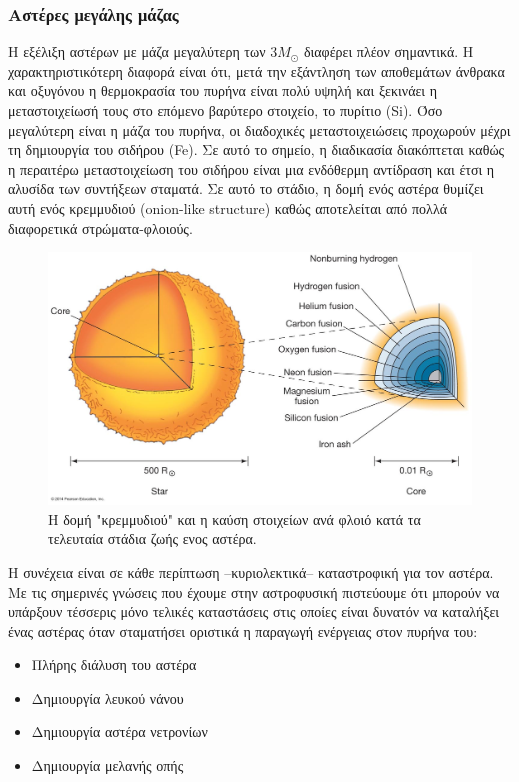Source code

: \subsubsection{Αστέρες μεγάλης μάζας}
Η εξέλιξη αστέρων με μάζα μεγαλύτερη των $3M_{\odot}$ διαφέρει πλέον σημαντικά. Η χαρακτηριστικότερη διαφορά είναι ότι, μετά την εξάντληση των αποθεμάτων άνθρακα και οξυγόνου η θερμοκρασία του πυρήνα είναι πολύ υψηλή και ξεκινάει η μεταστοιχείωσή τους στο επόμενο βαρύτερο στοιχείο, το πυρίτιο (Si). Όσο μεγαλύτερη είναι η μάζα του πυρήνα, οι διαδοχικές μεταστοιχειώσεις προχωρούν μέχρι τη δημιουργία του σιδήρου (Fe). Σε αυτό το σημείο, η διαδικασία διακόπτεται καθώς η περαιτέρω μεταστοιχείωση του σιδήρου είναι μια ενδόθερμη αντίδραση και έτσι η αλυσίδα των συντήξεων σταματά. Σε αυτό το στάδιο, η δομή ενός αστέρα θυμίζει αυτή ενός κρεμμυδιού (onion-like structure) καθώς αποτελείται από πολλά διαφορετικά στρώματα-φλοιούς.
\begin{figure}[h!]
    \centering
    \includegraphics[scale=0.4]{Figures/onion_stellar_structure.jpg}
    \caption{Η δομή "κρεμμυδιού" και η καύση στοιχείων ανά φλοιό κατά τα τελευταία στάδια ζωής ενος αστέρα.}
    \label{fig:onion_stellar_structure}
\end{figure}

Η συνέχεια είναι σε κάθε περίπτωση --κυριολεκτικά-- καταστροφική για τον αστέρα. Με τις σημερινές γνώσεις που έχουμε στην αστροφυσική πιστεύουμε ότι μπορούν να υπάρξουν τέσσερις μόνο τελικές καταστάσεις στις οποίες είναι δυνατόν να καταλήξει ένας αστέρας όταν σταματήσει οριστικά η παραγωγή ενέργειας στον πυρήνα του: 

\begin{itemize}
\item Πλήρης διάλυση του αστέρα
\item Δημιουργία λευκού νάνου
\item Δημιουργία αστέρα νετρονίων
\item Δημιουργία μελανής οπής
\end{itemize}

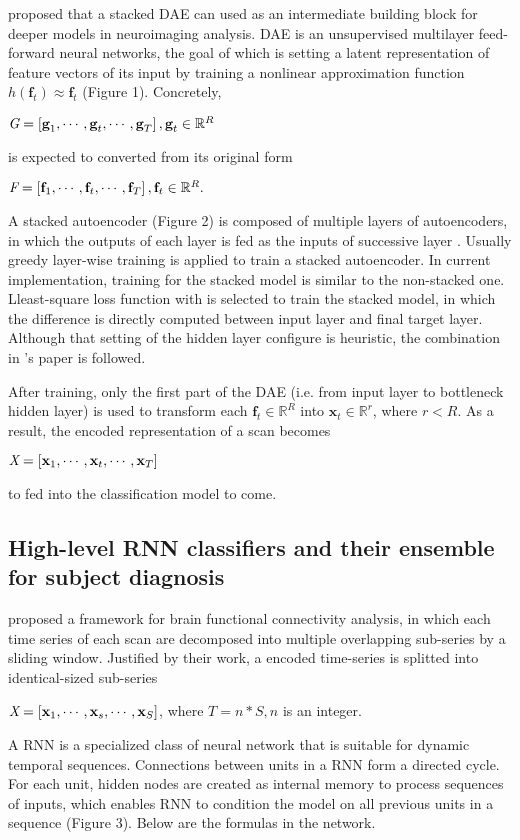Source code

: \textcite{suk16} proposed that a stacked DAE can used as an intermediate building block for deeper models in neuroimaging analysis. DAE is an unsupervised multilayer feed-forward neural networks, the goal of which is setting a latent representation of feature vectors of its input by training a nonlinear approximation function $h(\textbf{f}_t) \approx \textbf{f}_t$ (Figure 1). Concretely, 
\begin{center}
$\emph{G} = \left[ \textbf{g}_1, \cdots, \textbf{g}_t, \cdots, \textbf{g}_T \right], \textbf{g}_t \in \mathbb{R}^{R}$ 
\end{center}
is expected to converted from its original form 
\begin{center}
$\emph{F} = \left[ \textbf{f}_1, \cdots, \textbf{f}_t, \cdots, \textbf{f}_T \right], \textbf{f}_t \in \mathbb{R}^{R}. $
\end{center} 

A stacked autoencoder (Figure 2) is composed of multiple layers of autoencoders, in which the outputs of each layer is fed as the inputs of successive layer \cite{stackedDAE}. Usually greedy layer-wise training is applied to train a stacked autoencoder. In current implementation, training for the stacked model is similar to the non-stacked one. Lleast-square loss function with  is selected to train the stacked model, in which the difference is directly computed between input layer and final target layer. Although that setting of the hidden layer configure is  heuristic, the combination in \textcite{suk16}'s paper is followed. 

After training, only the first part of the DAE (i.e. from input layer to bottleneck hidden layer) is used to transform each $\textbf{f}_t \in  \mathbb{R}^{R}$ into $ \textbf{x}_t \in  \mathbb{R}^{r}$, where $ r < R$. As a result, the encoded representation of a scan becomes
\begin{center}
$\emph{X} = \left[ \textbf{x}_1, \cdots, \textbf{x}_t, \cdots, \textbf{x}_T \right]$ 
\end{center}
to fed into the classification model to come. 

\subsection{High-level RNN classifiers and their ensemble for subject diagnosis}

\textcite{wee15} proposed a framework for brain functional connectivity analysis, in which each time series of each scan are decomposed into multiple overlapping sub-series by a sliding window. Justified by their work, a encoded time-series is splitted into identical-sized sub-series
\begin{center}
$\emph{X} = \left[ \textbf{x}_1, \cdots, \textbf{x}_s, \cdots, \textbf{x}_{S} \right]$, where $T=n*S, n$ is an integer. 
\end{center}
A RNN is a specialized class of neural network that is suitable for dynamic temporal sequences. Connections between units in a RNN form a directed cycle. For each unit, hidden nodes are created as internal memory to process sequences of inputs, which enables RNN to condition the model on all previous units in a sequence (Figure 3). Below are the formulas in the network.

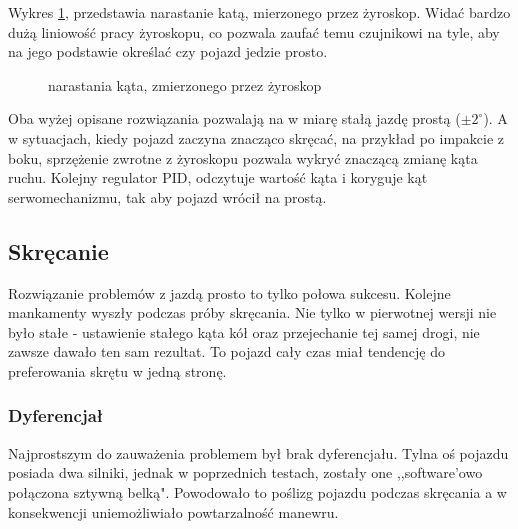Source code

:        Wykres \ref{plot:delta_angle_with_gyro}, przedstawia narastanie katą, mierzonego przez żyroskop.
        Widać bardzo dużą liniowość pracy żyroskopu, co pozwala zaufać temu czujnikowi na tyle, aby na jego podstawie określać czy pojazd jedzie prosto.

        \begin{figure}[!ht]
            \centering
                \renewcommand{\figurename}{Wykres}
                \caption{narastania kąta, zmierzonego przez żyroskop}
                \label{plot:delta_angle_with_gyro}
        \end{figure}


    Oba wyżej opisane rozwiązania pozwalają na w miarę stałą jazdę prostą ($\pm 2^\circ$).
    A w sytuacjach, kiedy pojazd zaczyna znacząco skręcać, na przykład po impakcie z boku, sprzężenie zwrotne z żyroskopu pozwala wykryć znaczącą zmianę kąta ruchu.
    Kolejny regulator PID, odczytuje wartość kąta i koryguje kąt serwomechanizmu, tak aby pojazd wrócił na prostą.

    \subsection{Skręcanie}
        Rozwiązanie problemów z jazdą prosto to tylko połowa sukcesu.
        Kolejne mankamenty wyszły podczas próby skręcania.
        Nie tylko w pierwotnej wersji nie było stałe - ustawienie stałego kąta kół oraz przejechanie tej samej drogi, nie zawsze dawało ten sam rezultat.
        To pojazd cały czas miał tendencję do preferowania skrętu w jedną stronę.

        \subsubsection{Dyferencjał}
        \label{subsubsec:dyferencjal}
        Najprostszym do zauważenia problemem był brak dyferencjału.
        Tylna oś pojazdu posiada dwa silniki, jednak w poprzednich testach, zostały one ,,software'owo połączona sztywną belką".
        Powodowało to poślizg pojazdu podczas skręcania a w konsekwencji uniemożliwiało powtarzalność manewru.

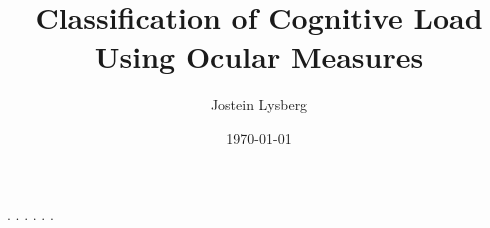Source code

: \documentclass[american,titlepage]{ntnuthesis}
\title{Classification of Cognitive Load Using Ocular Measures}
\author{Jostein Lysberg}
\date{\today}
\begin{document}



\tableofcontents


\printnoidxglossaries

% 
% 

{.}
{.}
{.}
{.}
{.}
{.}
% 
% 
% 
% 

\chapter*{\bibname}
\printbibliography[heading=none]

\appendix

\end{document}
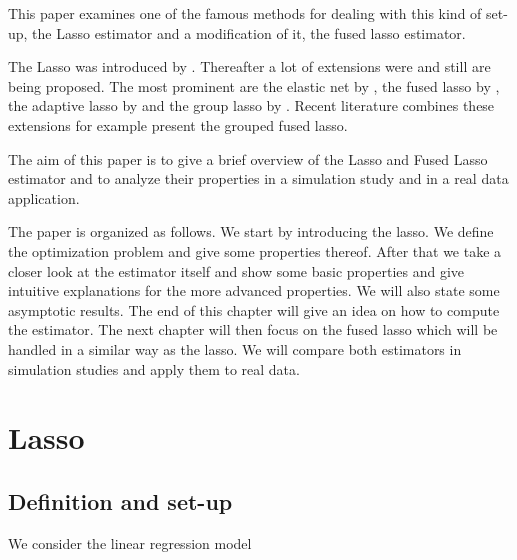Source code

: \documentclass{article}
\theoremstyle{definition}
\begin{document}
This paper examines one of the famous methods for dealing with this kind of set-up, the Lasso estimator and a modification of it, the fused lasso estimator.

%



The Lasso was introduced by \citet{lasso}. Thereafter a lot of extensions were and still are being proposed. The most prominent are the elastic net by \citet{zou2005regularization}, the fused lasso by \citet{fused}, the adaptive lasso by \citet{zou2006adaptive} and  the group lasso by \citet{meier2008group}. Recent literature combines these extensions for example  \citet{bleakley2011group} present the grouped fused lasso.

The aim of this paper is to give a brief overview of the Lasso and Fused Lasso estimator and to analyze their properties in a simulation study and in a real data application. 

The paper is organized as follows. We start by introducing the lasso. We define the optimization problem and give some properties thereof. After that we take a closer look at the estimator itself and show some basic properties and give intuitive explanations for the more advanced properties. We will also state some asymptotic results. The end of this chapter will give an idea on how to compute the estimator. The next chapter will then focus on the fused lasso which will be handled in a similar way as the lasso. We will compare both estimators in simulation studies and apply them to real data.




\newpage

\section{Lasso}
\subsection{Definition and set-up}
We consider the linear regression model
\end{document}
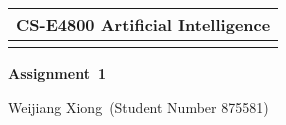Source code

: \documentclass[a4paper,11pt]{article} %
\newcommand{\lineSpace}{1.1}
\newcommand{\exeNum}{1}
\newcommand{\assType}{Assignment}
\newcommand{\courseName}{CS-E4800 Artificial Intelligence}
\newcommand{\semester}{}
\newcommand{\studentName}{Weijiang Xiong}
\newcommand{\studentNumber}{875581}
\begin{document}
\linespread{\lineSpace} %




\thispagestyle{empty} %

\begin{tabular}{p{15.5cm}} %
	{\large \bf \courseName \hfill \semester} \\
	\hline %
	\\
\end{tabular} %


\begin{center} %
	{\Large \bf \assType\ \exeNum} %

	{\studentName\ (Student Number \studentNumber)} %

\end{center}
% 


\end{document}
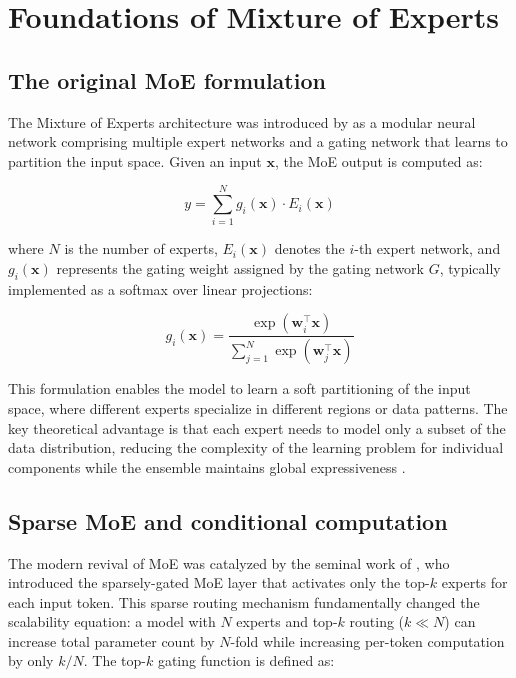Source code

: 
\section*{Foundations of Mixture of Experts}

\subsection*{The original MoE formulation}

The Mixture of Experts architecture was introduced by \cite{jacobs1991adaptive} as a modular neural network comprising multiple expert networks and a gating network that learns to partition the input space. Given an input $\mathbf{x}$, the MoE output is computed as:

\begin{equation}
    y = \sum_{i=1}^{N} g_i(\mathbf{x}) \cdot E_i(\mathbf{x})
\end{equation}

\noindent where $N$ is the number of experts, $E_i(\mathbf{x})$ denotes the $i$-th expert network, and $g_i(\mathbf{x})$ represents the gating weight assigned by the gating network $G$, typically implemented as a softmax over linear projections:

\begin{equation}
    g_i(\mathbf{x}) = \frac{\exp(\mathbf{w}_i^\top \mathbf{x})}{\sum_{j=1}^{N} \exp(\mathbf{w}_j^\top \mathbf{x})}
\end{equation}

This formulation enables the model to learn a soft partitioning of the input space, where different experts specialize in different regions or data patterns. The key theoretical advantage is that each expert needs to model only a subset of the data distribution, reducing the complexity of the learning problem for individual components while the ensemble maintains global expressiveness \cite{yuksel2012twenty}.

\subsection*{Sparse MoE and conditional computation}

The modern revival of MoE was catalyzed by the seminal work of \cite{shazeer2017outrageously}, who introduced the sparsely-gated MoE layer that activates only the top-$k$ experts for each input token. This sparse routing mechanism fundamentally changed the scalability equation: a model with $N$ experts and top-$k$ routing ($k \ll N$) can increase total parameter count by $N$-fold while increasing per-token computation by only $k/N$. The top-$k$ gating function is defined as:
----
ABOUT THIS TASK
Lines above that include the string "exeNum" need to be copied.

EXPECTED ANSWER
\newcommand{\exeNum}{1}
	{\Large \bf \assType\ \exeNum} %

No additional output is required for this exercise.